Skip-skip, sembunyikan, atau sekalian
saja unfol akun yang postingannya memicu stres.
Mungkin bagi orang lain menginspirasi.
Tapiii … kalau malah bikin saya stres, yaaa … saya pilih menyelamatkan
kewarasan saya.
2. Pilih akun yang menenangkan.
Dari sekian banyak akun di media
sosial, pasti ada akun yang membuat hati terasa nyesss. Adem, menenangkan. Atau
akun yang bisa membuat tertawa lepas.
Bagi saya, itu adalah akun Instagram @teladanrasul
dan @bintangemon. Bagi teman saya, itu berarti akun-akun traveling. Bagi teman saya yang lain itu adalah akun oppa-oppa glowing.

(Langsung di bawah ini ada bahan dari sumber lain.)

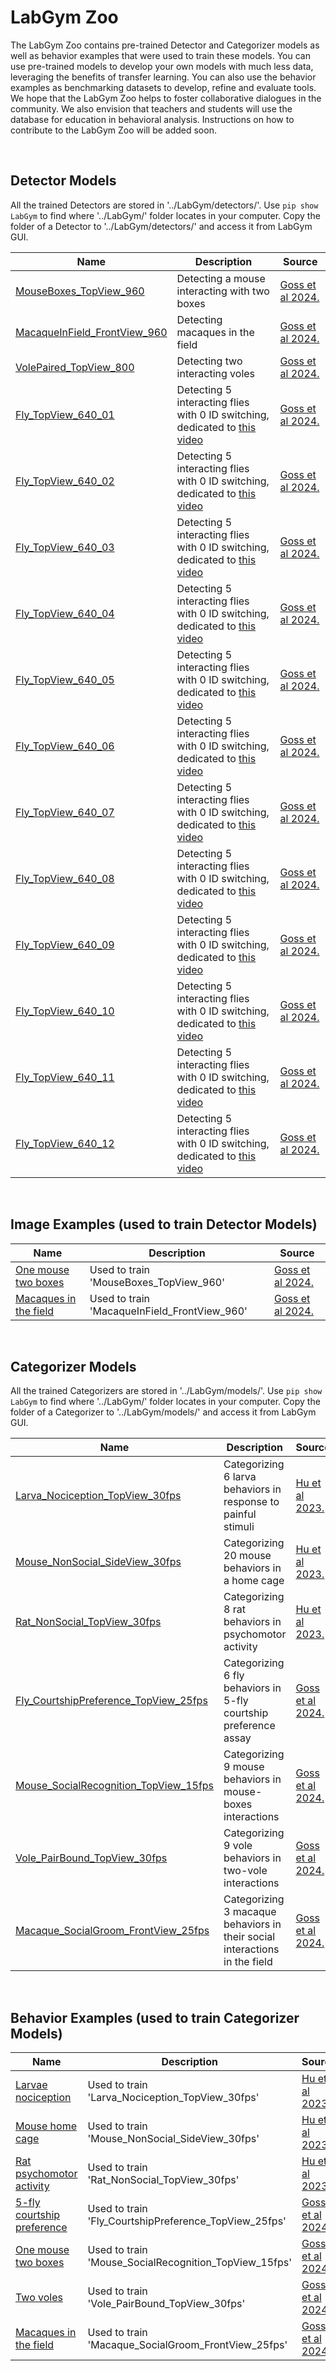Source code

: # LabGym Zoo

The LabGym Zoo contains pre-trained Detector and Categorizer models as well as behavior examples that were used to train these models. You can use pre-trained models to develop your own models with much less data, leveraging the benefits of transfer learning. You can also use the behavior examples as benchmarking datasets to develop, refine and evaluate tools. We hope that the LabGym Zoo helps to foster collaborative dialogues in the community. We also envision that teachers and students will use the database for education in behavioral analysis. Instructions on how to contribute to the LabGym Zoo will be added soon.

<p>&nbsp;</p>

## Detector Models

All the trained Detectors are stored in '../LabGym/detectors/'. Use `pip show LabGym` to find where '../LabGym/' folder locates in your computer. Copy the folder of a Detector to '../LabGym/detectors/' and access it from LabGym GUI. 

| Name             | Description | Source |
|------------------|-----------|--------|
| [MouseBoxes_TopView_960](https://drive.google.com/file/d/1EYPS-EO7kzH_eMnwKZGdWyDH1Eu2t34H/view?usp=sharing) | Detecting a mouse interacting with two boxes | [Goss et al 2024.](https://www.biorxiv.org/content/10.1101/2024.07.07.602350v1) |
| [MacaqueInField_FrontView_960](https://drive.google.com/file/d/1keX4wY3hPuf7RZQ4_WXi8tzvE0Oeabw7/view?usp=sharing) | Detecting macaques in the field | [Goss et al 2024.](https://www.biorxiv.org/content/10.1101/2024.07.07.602350v1) |
| [VolePaired_TopView_800](https://drive.google.com/file/d/1JcdQ3I7MZZ5XGqSzTbwqpWpyitmshYjv/view?usp=sharing) | Detecting two interacting voles | [Goss et al 2024.](https://www.biorxiv.org/content/10.1101/2024.07.07.602350v1) |
| [Fly_TopView_640_01](https://drive.google.com/file/d/1PRHeSY3Kd8FUQSY_Yvm-LuP6-FWJKKxQ/view?usp=sharing) | Detecting 5 interacting flies with 0 ID switching, dedicated to [this video](https://drive.google.com/file/d/1I-bSz-PUzKHEJ1jKqknxs5PtceLKuxBv/view?usp=sharing) | [Goss et al 2024.](https://www.biorxiv.org/content/10.1101/2024.07.07.602350v1) |
| [Fly_TopView_640_02](https://drive.google.com/file/d/1woNsroKPDlxqnyTlDV-YrBWw7YcHFfHq/view?usp=sharing) | Detecting 5 interacting flies with 0 ID switching, dedicated to [this video](https://drive.google.com/file/d/17LAbc0SyudmfGrU6uzOR7mI2cuahNUgU/view?usp=sharing) | [Goss et al 2024.](https://www.biorxiv.org/content/10.1101/2024.07.07.602350v1) |
| [Fly_TopView_640_03](https://drive.google.com/file/d/1xU0dVjebZdKyH3jBYJG-dowxHdxYQNh6/view?usp=sharing) | Detecting 5 interacting flies with 0 ID switching, dedicated to [this video](https://drive.google.com/file/d/1Qcht6vOyuJhZyIfX2e5jYNjucblFVtzn/view?usp=sharing) | [Goss et al 2024.](https://www.biorxiv.org/content/10.1101/2024.07.07.602350v1) |
| [Fly_TopView_640_04](https://drive.google.com/file/d/1Ob1x5s5MVRIOwhf5p40L2kJL-0f_mp_d/view?usp=sharing) | Detecting 5 interacting flies with 0 ID switching, dedicated to [this video](https://drive.google.com/file/d/1781zrL2j2m5t3dVPfE4pht0zHB5c3ziq/view?usp=sharing) | [Goss et al 2024.](https://www.biorxiv.org/content/10.1101/2024.07.07.602350v1) |
| [Fly_TopView_640_05](https://drive.google.com/file/d/1e_gnBE1XmhAYrq339851mRi3MqAbNud8/view?usp=sharing) | Detecting 5 interacting flies with 0 ID switching, dedicated to [this video](https://drive.google.com/file/d/1lp7ckzeNGyLhiYkoVfP7HMePfxtUyf62/view?usp=sharing) | [Goss et al 2024.](https://www.biorxiv.org/content/10.1101/2024.07.07.602350v1) |
| [Fly_TopView_640_06](https://drive.google.com/file/d/1D0AbXVj7cWOeBh3lVuPDjJVNib_WDPrG/view?usp=sharing) | Detecting 5 interacting flies with 0 ID switching, dedicated to [this video](https://drive.google.com/file/d/1ecgUnFwLLAYEsQNnsj16OcwQTdku3vQt/view?usp=sharing) | [Goss et al 2024.](https://www.biorxiv.org/content/10.1101/2024.07.07.602350v1) |
| [Fly_TopView_640_07](https://drive.google.com/file/d/1hfCU-kV-VSralmy76qsjYjzYmGl7ryzj/view?usp=sharing) | Detecting 5 interacting flies with 0 ID switching, dedicated to [this video](https://drive.google.com/file/d/16EbqC-QOPLfwaF6xbW0dvT-NPlqNDabw/view?usp=sharing) | [Goss et al 2024.](https://www.biorxiv.org/content/10.1101/2024.07.07.602350v1) |
| [Fly_TopView_640_08](https://drive.google.com/file/d/1_U-i9DbXVGMhop3NAtUrRX58uWo-sT2R/view?usp=sharing) | Detecting 5 interacting flies with 0 ID switching, dedicated to [this video](https://drive.google.com/file/d/1AfLG3WE9MTyJKeGqnooDmpafuyNJ-EbN/view?usp=sharing) | [Goss et al 2024.](https://www.biorxiv.org/content/10.1101/2024.07.07.602350v1) |
| [Fly_TopView_640_09](https://drive.google.com/file/d/1U6Y9A11AuwrEEsTAp22o-jNmFWMSJSVJ/view?usp=sharing) | Detecting 5 interacting flies with 0 ID switching, dedicated to [this video](https://drive.google.com/file/d/1CK_K8K2ULqeZ9mQYo1ZaVXFHSsXKstQV/view?usp=sharing) | [Goss et al 2024.](https://www.biorxiv.org/content/10.1101/2024.07.07.602350v1) |
| [Fly_TopView_640_10](https://drive.google.com/file/d/1sHRWi3FCuW-ayjwMtuILvAO8A4pjvJrp/view?usp=sharing) | Detecting 5 interacting flies with 0 ID switching, dedicated to [this video](https://drive.google.com/file/d/1SUxojWr7lsCMMRAzkSUBn601tQzY1CwW/view?usp=sharing) | [Goss et al 2024.](https://www.biorxiv.org/content/10.1101/2024.07.07.602350v1) |
| [Fly_TopView_640_11](https://drive.google.com/file/d/15dUoPBYl1ORTmnJPLAqf3DfW46O5x71v/view?usp=sharing) | Detecting 5 interacting flies with 0 ID switching, dedicated to [this video](https://drive.google.com/file/d/17H_PZJuHX5dEdRSTA3PXHhYPcwyi68i1/view?usp=sharing) | [Goss et al 2024.](https://www.biorxiv.org/content/10.1101/2024.07.07.602350v1) |
| [Fly_TopView_640_12](https://drive.google.com/file/d/1gnhviMCvncE3AlXc8hd_bHIV-fT1SAIA/view?usp=sharing) | Detecting 5 interacting flies with 0 ID switching, dedicated to [this video](https://drive.google.com/file/d/1TQ3-W5KBFbYSHS4AX0t3uxMDLXz-vJtP/view?usp=sharing) | [Goss et al 2024.](https://www.biorxiv.org/content/10.1101/2024.07.07.602350v1) |



<p>&nbsp;</p>

## Image Examples (used to train Detector Models)

| Name             | Description | Source |
|------------------|-----------|--------|
| [One mouse two boxes](https://drive.google.com/file/d/1OpLOo-2YAGXr86_NZuRN2oFgDiXtVYqO/view?usp=sharing) | Used to train 'MouseBoxes_TopView_960' | [Goss et al 2024.](https://www.biorxiv.org/content/10.1101/2024.07.07.602350v1) |
| [Macaques in the field](https://drive.google.com/file/d/1Ydv1jO0RiK92cd2xPlLmmkEGQGgT-GdI/view?usp=sharing) | Used to train 'MacaqueInField_FrontView_960' | [Goss et al 2024.](https://www.biorxiv.org/content/10.1101/2024.07.07.602350v1) |


<p>&nbsp;</p>

## Categorizer Models

All the trained Categorizers are stored in '../LabGym/models/'. Use `pip show LabGym` to find where '../LabGym/' folder locates in your computer. Copy the folder of a Categorizer to '../LabGym/models/' and access it from LabGym GUI.

| Name             | Description | Source |
|------------------|-----------|--------|
| [Larva_Nociception_TopView_30fps](https://drive.google.com/file/d/1ITz9aBR8LEbi0RKsoPCTeRvvEnRYitUR/view?usp=sharing) | Categorizing 6 larva behaviors in response to painful stimuli | [Hu et al 2023.](https://www.cell.com/cell-reports-methods/fulltext/S2667-2375(23)00026-7) |
| [Mouse_NonSocial_SideView_30fps](https://drive.google.com/file/d/13ss-5myp0du6pXzbueKRMb__8VG0kW-Y/view?usp=sharing) | Categorizing 20 mouse behaviors in a home cage | [Hu et al 2023.](https://www.cell.com/cell-reports-methods/fulltext/S2667-2375(23)00026-7) |
| [Rat_NonSocial_TopView_30fps](https://drive.google.com/file/d/1myHhpScuKRPPUk-7tY01789CAwKJjrux/view?usp=sharing) | Categorizing 8 rat behaviors in psychomotor activity | [Hu et al 2023.](https://www.cell.com/cell-reports-methods/fulltext/S2667-2375(23)00026-7) |
| [Fly_CourtshipPreference_TopView_25fps](https://drive.google.com/file/d/1j0LOSi3H0cNiHbedMz6gGfx2_-K0JKyM/view?usp=sharing) | Categorizing 6 fly behaviors in 5-fly courtship preference assay | [Goss et al 2024.](https://www.biorxiv.org/content/10.1101/2024.07.07.602350v1) |
| [Mouse_SocialRecognition_TopView_15fps](https://drive.google.com/file/d/1jBJq--yPdVitFEUjGajEZdgOMoZdB9LE/view?usp=sharing) | Categorizing 9 mouse behaviors in mouse-boxes interactions | [Goss et al 2024.](https://www.biorxiv.org/content/10.1101/2024.07.07.602350v1) |
| [Vole_PairBound_TopView_30fps](https://drive.google.com/file/d/1x_wLN494PEILFOAXcgyW4xhssiU4U1W3/view?usp=sharing) | Categorizing 9 vole behaviors in two-vole interactions | [Goss et al 2024.](https://www.biorxiv.org/content/10.1101/2024.07.07.602350v1) |
| [Macaque_SocialGroom_FrontView_25fps](https://drive.google.com/file/d/1JNzZC0YvFUUshwvLNoC-pYbY4R7PcMBa/view?usp=sharing) | Categorizing 3 macaque behaviors in their social interactions in the field | [Goss et al 2024.](https://www.biorxiv.org/content/10.1101/2024.07.07.602350v1) |

<p>&nbsp;</p>

## Behavior Examples (used to train Categorizer Models)

| Name             | Description | Source |
|------------------|-----------|--------|
| [Larvae nociception](https://drive.google.com/file/d/1q4KfML2-uiHrD3du2qKoSR0sW2Nbk5XS/view?usp=sharing) | Used to train 'Larva_Nociception_TopView_30fps' | [Hu et al 2023.](https://www.cell.com/cell-reports-methods/fulltext/S2667-2375(23)00026-7) |
| [Mouse home cage](https://drive.google.com/file/d/1xaUBTrJ4v0xGCQCEgh4tZ7fOOJr6_nMP/view?usp=sharing) | Used to train 'Mouse_NonSocial_SideView_30fps' | [Hu et al 2023.](https://www.cell.com/cell-reports-methods/fulltext/S2667-2375(23)00026-7) |
| [Rat psychomotor activity](https://drive.google.com/file/d/1l2fY6Ycg8f6DdUfUEymuIfk7Hn9Bh2sr/view?usp=sharing) | Used to train 'Rat_NonSocial_TopView_30fps' | [Hu et al 2023.](https://www.cell.com/cell-reports-methods/fulltext/S2667-2375(23)00026-7) |
| [5-fly courtship preference](https://drive.google.com/file/d/1VGCyhvgGyoT_5P8uNHC1xJq8jX75a_K5/view?usp=sharing) | Used to train 'Fly_CourtshipPreference_TopView_25fps' | [Goss et al 2024.](https://www.biorxiv.org/content/10.1101/2024.07.07.602350v1) |
| [One mouse two boxes](https://drive.google.com/file/d/1PPCNyHlTYSijU0AqQOIpsfKyNyvOhP_l/view?usp=sharing) | Used to train 'Mouse_SocialRecognition_TopView_15fps' | [Goss et al 2024.](https://www.biorxiv.org/content/10.1101/2024.07.07.602350v1) |
| [Two voles](https://drive.google.com/file/d/15EMsQyS1ZH12UsvrakPufeL8t24MQ7xv/view?usp=sharing) | Used to train 'Vole_PairBound_TopView_30fps' | [Goss et al 2024.](https://www.biorxiv.org/content/10.1101/2024.07.07.602350v1) |
| [Macaques in the field](https://drive.google.com/file/d/1Y7MgBWpffNYE4d6gHeXeHikchg5RL_u9/view?usp=sharing) | Used to train 'Macaque_SocialGroom_FrontView_25fps' | [Goss et al 2024.](https://www.biorxiv.org/content/10.1101/2024.07.07.602350v1) |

Kalau lagi suntuk lalu buka IG, nggak
perlu skrol-skrol timeline. Langsung saja ke akun mereka.
3. Buat akun baru.
Akun baru ini khusus untuk mengikuti yang
bener-bener diminati. Tak perlu mengundang teman untuk terhubung di sana.

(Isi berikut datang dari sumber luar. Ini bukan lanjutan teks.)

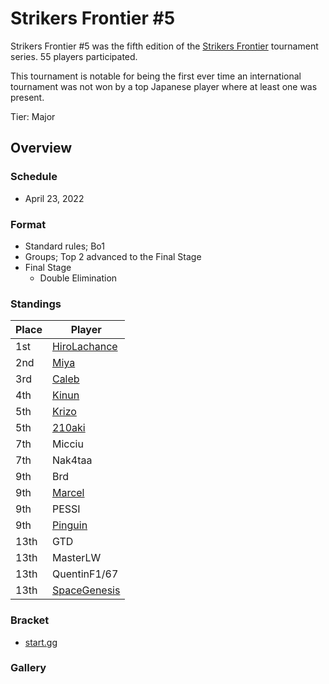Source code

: # Strikers Frontier #5

Strikers Frontier #5 was the fifth edition of the [Strikers Frontier](sfmain.md) tournament series.
55 players participated.

This tournament is notable for being the first ever time an international tournament
was not won by a top Japanese player where at least one was present.

Tier: Major

## Overview

### Schedule

- April 23, 2022

### Format

- Standard rules; Bo1
- Groups; Top 2 advanced to the Final Stage
- Final Stage
  - Double Elimination

### Standings

|Place|Player|
|-|-|
|1st|[HiroLachance](../..//players/french/vivi.md)|
|2nd|[Miya](../..//players/japanese/miya.md)|
|3rd|[Caleb](../..//players/bulgarian/caleb.md)|
|4th|[Kinun](../..//players/belgian/kinun.md)|
|5th|[Krizo](../..//players/bulgarian/krizo.md)|
|5th|[210aki](../..//players/french/210aki.md)|
|7th|Micciu|
|7th|Nak4taa|
|9th|Brd|
|9th|[Marcel](../..//players/dutch/marcel.md)|
|9th|PESSI|
|9th|[Pinguin](../..//players/french/pinguin.md)|
|13th|GTD|
|13th|MasterLW|
|13th|QuentinF1/67|
|13th|[SpaceGenesis](../..//players/french/spacegenesis.md)|

### Bracket
- [start.gg](https://www.start.gg/tournament/strikers-frontier-5/details)		

### Gallery
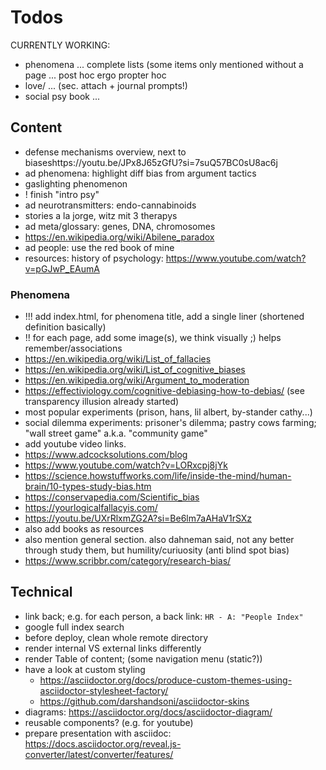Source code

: # Todos

CURRENTLY WORKING:

* phenomena ... complete lists (some items only mentioned without a page
    ... post hoc ergo propter hoc
* love/ ...
  (sec. attach + journal prompts!)
* social psy book ...

## Content
* defense mechanisms overview, next to biaseshttps://youtu.be/JPx8J65zGfU?si=7suQ57BC0sU8ac6j
* ad phenomena: highlight diff bias from argument tactics
* gaslighting phenomenon
* ! finish "intro psy"
* ad neurotransmitters: endo-cannabinoids
* stories a la jorge, witz mit 3 therapys
* ad meta/glossary: genes, DNA, chromosomes
* https://en.wikipedia.org/wiki/Abilene_paradox
* ad people: use the red book of mine
* resources: history of psychology: https://www.youtube.com/watch?v=pGJwP_EAumA

### Phenomena

* !!! add index.html, for phenomena title, add a single liner (shortened definition basically)
* !! for each page, add some image(s), we think visually ;) helps remember/associations
* https://en.wikipedia.org/wiki/List_of_fallacies
* https://en.wikipedia.org/wiki/List_of_cognitive_biases
* https://en.wikipedia.org/wiki/Argument_to_moderation
* https://effectiviology.com/cognitive-debiasing-how-to-debias/ (see transparency illusion already started)
* most popular experiments (prison, hans, lil albert, by-stander cathy...)
* social dilemma experiments: prisoner's dilemma; pastry cows farming; "wall street game" a.k.a. "community game"
* add youtube video links.
* https://www.adcocksolutions.com/blog
* https://www.youtube.com/watch?v=LORxcpj8jYk
* https://science.howstuffworks.com/life/inside-the-mind/human-brain/10-types-study-bias.htm
* https://conservapedia.com/Scientific_bias
* https://yourlogicalfallacyis.com/
* https://youtu.be/UXrRlxmZG2A?si=Be6lm7aAHaV1rSXz
* also add books as resources
* also mention general section. also dahneman said, not any better through study them, but humility/curiuosity (anti blind spot bias)
* https://www.scribbr.com/category/research-bias/

## Technical

* link back; e.g. for each person, a back link: `HR - A: "People Index"`
* google full index search
* before deploy, clean whole remote directory
* render internal VS external links differently
* render Table of content; (some navigation menu (static?))
* have a look at custom styling
    * https://asciidoctor.org/docs/produce-custom-themes-using-asciidoctor-stylesheet-factory/
    * https://github.com/darshandsoni/asciidoctor-skins
* diagrams: https://asciidoctor.org/docs/asciidoctor-diagram/
* reusable components? (e.g. for youtube)
* prepare presentation with asciidoc: https://docs.asciidoctor.org/reveal.js-converter/latest/converter/features/
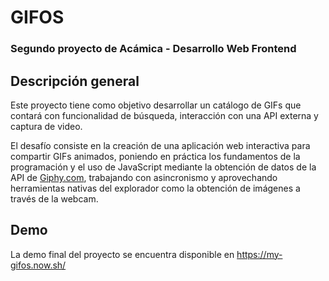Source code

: # GIFOS

### Segundo proyecto de Acámica - Desarrollo Web Frontend



## Descripción general

Este proyecto tiene como objetivo desarrollar un catálogo de GIFs que contará con funcionalidad de búsqueda, interacción con una API externa y captura de video.

El desafío consiste en la creación de una aplicación web interactiva para compartir GIFs animados, poniendo en práctica los fundamentos de la programación y el uso de JavaScript mediante la obtención de datos de la API de [Giphy.com](http://giphy.com), trabajando con asincronismo y aprovechando herramientas nativas del explorador como la obtención de imágenes a través de la webcam.

## Demo

La demo final del proyecto se encuentra disponible en https://my-gifos.now.sh/

##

Algoritma media sosial kan membaca
minat kita. Kalau kita sering melihat foto dan video make up artist, ya begitulah
nanti yang akan muncul di saran pencarian (suggestion)
![]() |
Tetap bijak bermedia sosial agar tidak "kena mental". (Foto: Pixabay) |
Kalau kita tidak bisa mengendalikan
orang lain, setidaknya kita kendalikan diri kita sendiri. Termasuk mengendalikan
jari-jemari agar tidak sampai melukai hati orang lain.
Oh, saya pun masih terus belajar
mengendalikan diri. Masih terus berproses untuk menjaga kesehatan mental
saya.
Kapan-kapan (kalau ingat) saya ceritakan
cara lain yang saya lakukan untuk menjaga kesehatan mental ini.
Tetap sehat ya kita semua.
Salam,
Triani Retno A
Bermedia sosial untuk menjaga kesehatan mental.